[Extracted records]

══════════

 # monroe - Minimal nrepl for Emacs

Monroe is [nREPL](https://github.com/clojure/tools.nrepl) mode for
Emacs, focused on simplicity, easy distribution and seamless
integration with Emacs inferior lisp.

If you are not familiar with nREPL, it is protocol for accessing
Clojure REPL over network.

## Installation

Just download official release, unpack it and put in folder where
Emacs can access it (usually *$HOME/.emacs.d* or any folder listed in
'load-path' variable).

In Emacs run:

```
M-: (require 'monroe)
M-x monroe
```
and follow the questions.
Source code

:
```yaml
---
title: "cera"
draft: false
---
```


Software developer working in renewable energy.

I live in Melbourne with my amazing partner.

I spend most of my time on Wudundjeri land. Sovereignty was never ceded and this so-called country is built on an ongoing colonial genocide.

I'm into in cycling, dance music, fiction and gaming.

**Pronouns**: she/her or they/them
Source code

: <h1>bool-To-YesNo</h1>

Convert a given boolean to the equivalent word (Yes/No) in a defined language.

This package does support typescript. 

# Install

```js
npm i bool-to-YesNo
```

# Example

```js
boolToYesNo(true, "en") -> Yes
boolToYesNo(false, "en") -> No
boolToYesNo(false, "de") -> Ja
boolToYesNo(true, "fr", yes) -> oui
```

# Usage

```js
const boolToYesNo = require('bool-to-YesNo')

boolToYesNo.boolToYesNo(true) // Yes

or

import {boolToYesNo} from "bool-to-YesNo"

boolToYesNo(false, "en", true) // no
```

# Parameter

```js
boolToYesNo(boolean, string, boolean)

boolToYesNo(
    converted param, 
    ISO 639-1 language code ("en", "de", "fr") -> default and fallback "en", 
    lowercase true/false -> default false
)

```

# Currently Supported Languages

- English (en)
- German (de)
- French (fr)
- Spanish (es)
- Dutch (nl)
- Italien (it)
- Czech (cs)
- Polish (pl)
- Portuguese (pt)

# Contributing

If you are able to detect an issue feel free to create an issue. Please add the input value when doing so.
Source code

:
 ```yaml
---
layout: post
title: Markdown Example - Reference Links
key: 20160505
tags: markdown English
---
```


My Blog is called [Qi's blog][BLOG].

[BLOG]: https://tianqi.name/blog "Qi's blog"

══════════

◆ Exercise instructions
Only the number is needed: please work out how many lines in the data contain the string "with".

◆ Exercise answer
3